Bu tür darp, basit yaralama gibi olayların ardından gözaltına alınan kişilerin karakoldan, savcılıktan serbest bırakılması ya da çıkarıldıkları mahkemelerce verilen tutuksuz yargılama kararları sıklıkla kamuoyunda tepkilere neden olabiliyor.

Hukukçular açısından gayet olağan ve kanunun gereği olarak görülen bu kararlar, sıradan vatandaşlar tarafından anlaşılmakta zorlanılabiliyor.

Bu nedenle bu tür darp ve basit yaralama gibi suçlarda gözaltının ardından saldırganların neden serbest bırakıldığını Yedipete Üniversitesi Öğretim Üyesi Dr. Barış Erman'a sorduk.

barış.jpg
Barış Erman / Fotoğraf: Yeditepe Üniversitesi

 

Gözaltı ile tutuklama arasındaki fark nedir?

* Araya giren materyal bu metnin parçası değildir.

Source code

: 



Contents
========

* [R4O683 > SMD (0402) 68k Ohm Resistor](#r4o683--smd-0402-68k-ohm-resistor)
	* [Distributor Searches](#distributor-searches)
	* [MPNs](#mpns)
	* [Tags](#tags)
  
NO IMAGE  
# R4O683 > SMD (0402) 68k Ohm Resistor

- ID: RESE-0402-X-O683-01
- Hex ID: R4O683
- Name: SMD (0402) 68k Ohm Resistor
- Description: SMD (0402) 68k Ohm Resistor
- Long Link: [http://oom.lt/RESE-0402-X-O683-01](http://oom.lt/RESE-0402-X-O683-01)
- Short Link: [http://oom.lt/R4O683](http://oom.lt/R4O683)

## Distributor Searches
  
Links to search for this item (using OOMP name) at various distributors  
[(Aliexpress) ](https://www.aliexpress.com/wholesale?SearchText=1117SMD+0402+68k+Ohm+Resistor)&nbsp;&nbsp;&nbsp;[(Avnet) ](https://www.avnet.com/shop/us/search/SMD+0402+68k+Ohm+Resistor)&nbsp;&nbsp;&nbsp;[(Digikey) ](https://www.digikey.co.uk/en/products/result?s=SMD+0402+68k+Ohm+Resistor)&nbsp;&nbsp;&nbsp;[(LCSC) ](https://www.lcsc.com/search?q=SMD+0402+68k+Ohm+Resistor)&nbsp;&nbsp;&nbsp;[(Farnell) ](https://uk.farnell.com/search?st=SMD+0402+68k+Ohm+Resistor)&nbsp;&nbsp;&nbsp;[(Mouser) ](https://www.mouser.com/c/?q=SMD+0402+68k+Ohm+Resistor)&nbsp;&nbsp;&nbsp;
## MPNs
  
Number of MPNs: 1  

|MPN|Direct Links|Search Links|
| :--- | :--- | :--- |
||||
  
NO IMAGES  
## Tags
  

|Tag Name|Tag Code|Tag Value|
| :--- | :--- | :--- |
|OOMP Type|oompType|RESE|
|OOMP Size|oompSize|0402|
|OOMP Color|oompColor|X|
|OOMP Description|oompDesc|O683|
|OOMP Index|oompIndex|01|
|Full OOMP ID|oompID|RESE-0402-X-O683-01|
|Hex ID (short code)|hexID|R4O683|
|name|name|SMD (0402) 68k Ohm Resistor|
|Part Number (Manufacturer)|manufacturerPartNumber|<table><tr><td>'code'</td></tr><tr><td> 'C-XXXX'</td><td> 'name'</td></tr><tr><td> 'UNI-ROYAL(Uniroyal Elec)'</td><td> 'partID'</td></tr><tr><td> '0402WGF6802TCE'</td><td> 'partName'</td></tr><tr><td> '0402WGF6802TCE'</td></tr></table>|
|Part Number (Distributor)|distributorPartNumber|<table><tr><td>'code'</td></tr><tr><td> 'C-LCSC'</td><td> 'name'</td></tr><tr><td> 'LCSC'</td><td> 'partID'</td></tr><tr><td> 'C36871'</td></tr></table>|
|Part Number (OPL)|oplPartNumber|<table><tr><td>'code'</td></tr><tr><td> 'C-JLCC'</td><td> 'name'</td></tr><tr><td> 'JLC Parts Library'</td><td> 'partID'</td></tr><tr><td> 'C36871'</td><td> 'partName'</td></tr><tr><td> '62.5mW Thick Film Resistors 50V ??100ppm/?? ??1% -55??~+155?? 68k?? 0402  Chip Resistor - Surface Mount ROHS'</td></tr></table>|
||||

Erman, öncelikle Türk hukukundaki gözaltı ile tutuklamanın amacını ve aralarındaki farkı anlattı: 

"Hukukumuzda gözaltının amacı, işlenmiş olan bir suçla ilgili olarak delillerin toplanabilmesi ve şüphelilerin tespit edilerek ifadelerinin alınmasıdır. Tutuklama ise, suç işlediği konusunda kuvvetli deliller bulunan kişilerin soruşturma ve kovuşturma işlemleri boyunca kaçmalarını veya delilleri karartmalarını önlemek amacıyla uygulanır. Bu amaçlar gerçekleştiğinde de tedbirlerin sonlandırılması gerekir." 

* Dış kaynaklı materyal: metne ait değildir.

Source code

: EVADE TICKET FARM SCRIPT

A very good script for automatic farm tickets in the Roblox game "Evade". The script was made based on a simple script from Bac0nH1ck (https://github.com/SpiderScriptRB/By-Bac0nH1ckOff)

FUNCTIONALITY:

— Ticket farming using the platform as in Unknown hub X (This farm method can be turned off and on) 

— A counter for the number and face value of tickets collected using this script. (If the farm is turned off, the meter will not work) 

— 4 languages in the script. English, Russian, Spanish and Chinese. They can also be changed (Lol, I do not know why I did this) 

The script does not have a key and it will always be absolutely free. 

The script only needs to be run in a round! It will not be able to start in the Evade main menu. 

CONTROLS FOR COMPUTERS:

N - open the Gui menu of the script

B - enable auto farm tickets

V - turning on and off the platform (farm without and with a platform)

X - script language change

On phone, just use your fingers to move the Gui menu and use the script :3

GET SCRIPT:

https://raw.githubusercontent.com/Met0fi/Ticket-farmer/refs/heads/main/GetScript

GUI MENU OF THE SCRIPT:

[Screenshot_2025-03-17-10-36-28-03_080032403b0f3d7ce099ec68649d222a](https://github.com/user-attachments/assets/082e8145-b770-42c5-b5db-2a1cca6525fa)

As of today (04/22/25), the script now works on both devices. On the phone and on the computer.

"Yeniden gözaltı için yeni delil ve savcı kararı gerekiyor"

Erman, gözaltına alındıktan sonra serbest bırakılan kişilerin yeniden yakalanması için Ceza Muhakemesi Kanunu'nun (CMK) m. 91 gereği "olayla ilgili yeni ve yeterli delil" ortaya çıkması ve savcının karar vermesinin gerektiğini belirterek sözlerini şöyle devam ettirdi:

"Tutuklama ise, kişinin özgürlüğünü uzun süreli kısıtlayan çok ağır bir tedbir olduğu için son çare olarak uygulanmalıdır. Toplanacak bir delilin bulunmadığı, kişinin kaçmasının önüne başka yöntemlerle geçilebildiği hallerde tutuklama kararı verilmemesi gerekir."

kelepçe.jpg
Erman, elektronik kelepçenin amacı dışında kullanılmaya başlandığını öne sürdü / Fotoğraf: Bianet

 

"Elektronik kelepçe olumlu bir uygulama ama amacı dışında kullanılıyor”

Erman, bugünlerde tartışılan bir başka önlem olan "elektronik kelepçe" uygulamasına da değindi. 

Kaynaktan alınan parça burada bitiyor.